I want to solve the following exercise from M. Spivak's
If $F$ is a differentiable vector field on $M \subseteq \mathbb{R}^n$, show that there is an open $A \supseteq M$ and a differentiable vector field $\tilde{F}$ on $A$ with $\tilde{F}(x)=F(x)$ for $x \in M$. Hint: Do this locally and use partitions of unity.
My attempt:
If $x \in M$ let $U_x$ be an open set and $h_x:U_x \to V_x$ a diffeomorphism as in the definition of a manifold. We can restrict $V_x$ to an open ball around $a=h(x)$. Since a differentiable vector field on a manifold was defined as the pushforward of a differentiable vector field $G$ in Euclidean space, we can extend $F$ locally from $U_x \cap M$ to $U_x$ in the following way:
$$\tilde{F}(x):=F(G(\pi(x)) $$
where $\pi:\mathbb{R}^n \to \mathbb{R}^n$ is the projection to the first $k$ coordinates (here $k$ is the dimension of the manifold $M$).

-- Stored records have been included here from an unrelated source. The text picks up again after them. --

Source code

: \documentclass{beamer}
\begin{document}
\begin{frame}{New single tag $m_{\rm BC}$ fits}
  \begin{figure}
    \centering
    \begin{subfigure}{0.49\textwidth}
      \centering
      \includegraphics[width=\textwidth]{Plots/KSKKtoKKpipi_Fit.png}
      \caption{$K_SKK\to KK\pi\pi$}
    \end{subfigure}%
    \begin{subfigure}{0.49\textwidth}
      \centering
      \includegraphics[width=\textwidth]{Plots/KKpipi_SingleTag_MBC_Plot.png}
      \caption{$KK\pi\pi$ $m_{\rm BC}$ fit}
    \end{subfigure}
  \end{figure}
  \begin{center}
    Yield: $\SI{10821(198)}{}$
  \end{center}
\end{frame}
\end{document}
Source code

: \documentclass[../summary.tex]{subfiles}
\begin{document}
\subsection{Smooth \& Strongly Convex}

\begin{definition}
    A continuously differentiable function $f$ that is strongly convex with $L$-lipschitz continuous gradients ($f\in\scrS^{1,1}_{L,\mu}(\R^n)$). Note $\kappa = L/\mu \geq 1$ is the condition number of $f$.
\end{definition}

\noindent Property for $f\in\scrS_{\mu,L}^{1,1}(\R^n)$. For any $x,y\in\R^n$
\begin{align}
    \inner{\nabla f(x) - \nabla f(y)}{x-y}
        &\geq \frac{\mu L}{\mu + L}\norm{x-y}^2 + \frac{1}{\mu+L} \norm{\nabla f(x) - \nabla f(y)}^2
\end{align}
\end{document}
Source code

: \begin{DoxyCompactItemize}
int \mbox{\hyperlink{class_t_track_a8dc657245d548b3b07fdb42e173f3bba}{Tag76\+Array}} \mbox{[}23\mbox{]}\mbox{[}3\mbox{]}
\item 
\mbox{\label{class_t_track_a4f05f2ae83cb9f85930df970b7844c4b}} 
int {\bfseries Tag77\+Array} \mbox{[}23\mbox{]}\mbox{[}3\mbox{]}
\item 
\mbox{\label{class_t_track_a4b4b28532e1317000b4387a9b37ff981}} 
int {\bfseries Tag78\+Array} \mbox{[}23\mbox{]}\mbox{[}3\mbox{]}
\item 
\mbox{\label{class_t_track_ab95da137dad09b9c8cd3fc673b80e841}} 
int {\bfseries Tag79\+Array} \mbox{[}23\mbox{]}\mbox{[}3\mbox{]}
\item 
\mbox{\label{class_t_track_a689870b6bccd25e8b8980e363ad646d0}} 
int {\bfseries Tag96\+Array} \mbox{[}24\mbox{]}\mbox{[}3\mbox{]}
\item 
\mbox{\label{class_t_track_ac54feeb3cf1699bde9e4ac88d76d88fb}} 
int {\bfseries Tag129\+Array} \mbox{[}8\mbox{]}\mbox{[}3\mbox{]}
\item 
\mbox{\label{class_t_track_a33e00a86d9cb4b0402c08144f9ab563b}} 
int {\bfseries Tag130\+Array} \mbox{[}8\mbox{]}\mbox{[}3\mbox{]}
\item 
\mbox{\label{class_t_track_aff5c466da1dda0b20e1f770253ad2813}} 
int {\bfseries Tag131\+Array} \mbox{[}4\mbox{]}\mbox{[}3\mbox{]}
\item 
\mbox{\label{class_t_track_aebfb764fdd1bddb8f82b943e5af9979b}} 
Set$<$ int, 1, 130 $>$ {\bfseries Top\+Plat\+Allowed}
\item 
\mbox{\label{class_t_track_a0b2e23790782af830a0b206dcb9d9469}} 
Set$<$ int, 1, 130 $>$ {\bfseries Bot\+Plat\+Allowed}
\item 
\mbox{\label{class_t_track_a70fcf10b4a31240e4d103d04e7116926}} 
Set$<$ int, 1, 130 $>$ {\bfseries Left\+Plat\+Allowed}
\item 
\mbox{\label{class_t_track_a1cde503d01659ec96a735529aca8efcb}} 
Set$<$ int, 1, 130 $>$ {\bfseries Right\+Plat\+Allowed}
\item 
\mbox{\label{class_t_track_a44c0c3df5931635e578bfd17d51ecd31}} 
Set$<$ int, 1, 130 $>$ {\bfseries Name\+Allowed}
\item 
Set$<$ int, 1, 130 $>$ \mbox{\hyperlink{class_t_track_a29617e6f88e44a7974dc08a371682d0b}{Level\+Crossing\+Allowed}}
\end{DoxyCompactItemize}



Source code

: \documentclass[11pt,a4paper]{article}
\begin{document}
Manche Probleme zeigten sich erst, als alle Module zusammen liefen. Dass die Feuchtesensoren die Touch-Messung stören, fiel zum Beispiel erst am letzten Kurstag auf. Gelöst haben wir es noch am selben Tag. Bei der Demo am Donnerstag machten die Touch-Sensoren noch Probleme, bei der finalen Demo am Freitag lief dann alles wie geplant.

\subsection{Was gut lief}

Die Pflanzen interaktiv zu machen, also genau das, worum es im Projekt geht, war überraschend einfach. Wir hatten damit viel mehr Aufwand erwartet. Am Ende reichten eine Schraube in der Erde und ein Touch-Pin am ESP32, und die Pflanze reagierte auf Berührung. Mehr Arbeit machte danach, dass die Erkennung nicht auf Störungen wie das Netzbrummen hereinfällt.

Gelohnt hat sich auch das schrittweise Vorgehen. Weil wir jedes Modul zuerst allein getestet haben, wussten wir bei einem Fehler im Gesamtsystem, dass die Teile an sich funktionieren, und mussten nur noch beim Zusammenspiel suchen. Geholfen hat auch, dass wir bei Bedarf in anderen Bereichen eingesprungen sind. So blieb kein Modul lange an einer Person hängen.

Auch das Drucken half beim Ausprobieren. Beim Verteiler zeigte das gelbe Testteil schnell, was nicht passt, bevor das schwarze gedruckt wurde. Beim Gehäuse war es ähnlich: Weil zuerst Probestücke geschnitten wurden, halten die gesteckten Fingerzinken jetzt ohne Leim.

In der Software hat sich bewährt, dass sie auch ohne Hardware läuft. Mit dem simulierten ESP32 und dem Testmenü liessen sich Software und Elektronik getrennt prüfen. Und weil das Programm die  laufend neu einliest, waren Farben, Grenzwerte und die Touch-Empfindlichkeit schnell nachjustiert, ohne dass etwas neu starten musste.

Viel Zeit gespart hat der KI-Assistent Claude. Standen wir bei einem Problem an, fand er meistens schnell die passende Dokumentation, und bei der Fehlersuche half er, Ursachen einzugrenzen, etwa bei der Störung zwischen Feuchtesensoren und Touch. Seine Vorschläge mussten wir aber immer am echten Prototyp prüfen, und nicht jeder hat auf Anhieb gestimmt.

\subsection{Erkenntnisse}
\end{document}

After extending $F$ locally, I can't see how to combine the extensions using a partition of unity. I'd appreciate any help on that.
P.S. differentiability means smoothness in this case.
Thank you!
I do assume you know what a paritition of unity is and that there exists one which is subordinate to a given cover. With that in mind look at a locally finite open cover $U_x$ of $M$ by coordinate charts as in your question and associated $F_{U_x}$ (locally extended vector fields) and $\phi_{U_x}$ (paritition of unity). Then let $F = \sum_{U_x}\phi_{U_x} F_{U_x}$
If you feel uneasy because the $F_{U_x}$ are only defined on the corresponding chart note that $\phi_{U_x} F_{U_x}$ makes sense globally since the $\phi$ are supported in the coordinate charts.